Rendered images with source text:
--- START ---
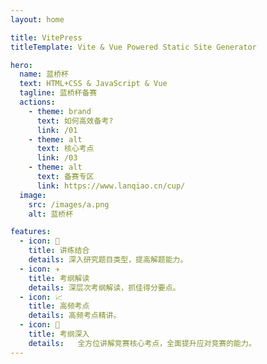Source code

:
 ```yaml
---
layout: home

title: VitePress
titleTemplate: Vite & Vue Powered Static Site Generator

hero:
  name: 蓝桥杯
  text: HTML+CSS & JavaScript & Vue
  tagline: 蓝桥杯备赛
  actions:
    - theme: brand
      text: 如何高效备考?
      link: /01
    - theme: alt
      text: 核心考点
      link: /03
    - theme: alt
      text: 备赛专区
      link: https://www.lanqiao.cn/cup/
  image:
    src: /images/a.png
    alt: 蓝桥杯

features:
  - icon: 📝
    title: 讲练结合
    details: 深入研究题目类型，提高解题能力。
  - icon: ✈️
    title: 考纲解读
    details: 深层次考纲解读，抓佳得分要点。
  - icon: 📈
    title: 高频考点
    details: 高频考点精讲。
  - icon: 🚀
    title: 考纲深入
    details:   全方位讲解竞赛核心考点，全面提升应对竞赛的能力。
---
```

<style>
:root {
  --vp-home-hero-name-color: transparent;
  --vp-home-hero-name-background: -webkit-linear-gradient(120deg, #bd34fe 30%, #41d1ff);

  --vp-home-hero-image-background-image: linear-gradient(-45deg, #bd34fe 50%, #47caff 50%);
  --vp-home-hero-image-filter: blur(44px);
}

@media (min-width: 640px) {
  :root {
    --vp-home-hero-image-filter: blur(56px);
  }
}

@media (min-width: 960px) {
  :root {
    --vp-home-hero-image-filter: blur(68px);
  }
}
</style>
--- END ---
--- START ---
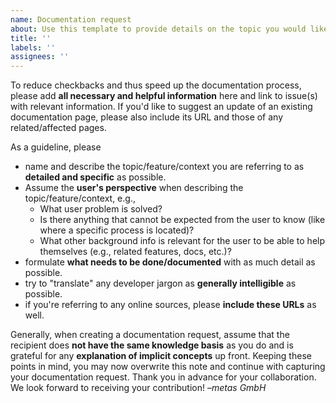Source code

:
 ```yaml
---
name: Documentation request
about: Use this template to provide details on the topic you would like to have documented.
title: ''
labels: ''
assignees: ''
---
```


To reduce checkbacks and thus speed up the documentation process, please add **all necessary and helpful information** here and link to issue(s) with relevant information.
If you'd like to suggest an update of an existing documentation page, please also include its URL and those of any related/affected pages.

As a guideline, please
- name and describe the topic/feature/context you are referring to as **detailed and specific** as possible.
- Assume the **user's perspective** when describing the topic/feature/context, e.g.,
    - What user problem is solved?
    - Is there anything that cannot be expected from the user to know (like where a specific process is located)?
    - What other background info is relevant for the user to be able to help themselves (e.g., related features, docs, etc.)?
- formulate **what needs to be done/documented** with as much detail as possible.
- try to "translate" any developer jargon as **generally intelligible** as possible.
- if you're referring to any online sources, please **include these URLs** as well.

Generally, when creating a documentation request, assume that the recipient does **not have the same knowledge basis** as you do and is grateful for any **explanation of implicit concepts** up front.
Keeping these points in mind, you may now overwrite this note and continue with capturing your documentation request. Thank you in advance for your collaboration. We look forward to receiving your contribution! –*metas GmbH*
--- END ---
* What is needed
Filtering the entries above by the word "specific", copy each line that matches.

* Expected output
- name and describe the topic/feature/context you are referring to as **detailed and specific** as possible.
    - Is there anything that cannot be expected from the user to know (like where a specific process is located)?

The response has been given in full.